Entries taken from a collection:
============
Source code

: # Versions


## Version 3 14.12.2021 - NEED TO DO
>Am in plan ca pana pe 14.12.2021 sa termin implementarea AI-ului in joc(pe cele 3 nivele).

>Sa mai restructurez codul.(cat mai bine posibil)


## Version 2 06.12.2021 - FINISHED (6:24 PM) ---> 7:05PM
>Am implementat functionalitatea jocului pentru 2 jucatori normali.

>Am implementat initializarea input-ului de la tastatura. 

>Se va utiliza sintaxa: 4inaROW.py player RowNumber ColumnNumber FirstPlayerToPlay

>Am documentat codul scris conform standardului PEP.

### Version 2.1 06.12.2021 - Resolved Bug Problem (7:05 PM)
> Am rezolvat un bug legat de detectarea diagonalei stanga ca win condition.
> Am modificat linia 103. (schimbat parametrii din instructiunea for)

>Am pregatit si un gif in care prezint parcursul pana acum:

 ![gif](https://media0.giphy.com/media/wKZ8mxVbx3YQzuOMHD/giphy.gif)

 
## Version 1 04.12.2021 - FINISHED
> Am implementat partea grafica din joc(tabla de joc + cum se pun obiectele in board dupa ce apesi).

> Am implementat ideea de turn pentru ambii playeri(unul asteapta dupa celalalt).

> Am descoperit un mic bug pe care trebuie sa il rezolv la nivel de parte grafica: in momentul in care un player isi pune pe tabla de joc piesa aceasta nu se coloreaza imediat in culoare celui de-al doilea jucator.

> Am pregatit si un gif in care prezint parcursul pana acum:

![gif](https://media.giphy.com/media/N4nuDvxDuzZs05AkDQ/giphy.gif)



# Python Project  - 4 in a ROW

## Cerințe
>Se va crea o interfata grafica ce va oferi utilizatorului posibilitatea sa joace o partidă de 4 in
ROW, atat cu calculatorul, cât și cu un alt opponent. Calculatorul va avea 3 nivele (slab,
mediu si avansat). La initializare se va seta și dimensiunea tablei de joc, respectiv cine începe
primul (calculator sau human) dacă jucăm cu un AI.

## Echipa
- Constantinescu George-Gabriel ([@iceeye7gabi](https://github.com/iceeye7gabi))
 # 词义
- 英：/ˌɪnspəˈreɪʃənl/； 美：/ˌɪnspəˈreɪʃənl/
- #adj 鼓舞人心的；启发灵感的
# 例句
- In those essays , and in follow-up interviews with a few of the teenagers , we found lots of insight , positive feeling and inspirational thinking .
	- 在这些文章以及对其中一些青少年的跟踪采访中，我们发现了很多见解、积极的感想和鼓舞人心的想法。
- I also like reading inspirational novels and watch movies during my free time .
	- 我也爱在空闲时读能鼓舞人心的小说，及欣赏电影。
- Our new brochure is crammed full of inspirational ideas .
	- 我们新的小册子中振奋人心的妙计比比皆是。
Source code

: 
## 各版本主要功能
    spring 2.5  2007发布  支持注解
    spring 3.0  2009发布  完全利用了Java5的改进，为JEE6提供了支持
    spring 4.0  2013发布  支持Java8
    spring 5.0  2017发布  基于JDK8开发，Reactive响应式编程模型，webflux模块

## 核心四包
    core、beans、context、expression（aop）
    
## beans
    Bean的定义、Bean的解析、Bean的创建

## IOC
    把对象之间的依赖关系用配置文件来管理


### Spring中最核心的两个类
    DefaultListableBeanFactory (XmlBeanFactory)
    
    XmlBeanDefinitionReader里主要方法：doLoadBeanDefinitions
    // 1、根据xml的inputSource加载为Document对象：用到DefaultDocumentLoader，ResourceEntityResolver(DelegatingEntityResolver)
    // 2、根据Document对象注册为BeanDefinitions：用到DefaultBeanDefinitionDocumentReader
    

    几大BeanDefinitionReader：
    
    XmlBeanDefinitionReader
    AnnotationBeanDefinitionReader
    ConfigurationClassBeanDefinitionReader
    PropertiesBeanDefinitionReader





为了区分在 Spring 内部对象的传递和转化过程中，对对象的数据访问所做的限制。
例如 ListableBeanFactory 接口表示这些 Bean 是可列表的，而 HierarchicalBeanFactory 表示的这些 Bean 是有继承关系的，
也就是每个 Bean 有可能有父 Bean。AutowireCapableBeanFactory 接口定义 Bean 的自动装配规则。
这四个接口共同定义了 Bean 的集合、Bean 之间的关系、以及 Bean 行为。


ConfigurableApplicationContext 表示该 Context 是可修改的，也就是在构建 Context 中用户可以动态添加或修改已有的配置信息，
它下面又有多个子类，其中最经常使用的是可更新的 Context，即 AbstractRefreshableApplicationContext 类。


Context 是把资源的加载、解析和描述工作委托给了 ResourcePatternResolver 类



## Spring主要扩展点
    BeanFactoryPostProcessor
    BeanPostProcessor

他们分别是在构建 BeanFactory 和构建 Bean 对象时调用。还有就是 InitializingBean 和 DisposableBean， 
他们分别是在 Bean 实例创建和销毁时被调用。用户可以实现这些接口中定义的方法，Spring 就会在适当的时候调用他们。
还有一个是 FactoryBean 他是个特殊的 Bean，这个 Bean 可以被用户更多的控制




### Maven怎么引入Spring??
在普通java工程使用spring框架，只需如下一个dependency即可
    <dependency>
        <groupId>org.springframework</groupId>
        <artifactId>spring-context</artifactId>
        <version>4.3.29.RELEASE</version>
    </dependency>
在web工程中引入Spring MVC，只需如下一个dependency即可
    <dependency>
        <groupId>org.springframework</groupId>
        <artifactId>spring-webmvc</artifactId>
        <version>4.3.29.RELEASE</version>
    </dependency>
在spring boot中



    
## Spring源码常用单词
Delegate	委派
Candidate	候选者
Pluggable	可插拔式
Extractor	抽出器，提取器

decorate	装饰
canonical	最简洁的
============
- _Task to carry out_
Your reply should be one number: how many lines in the entries above contain the word "pana".

- _Solution to the problem_
3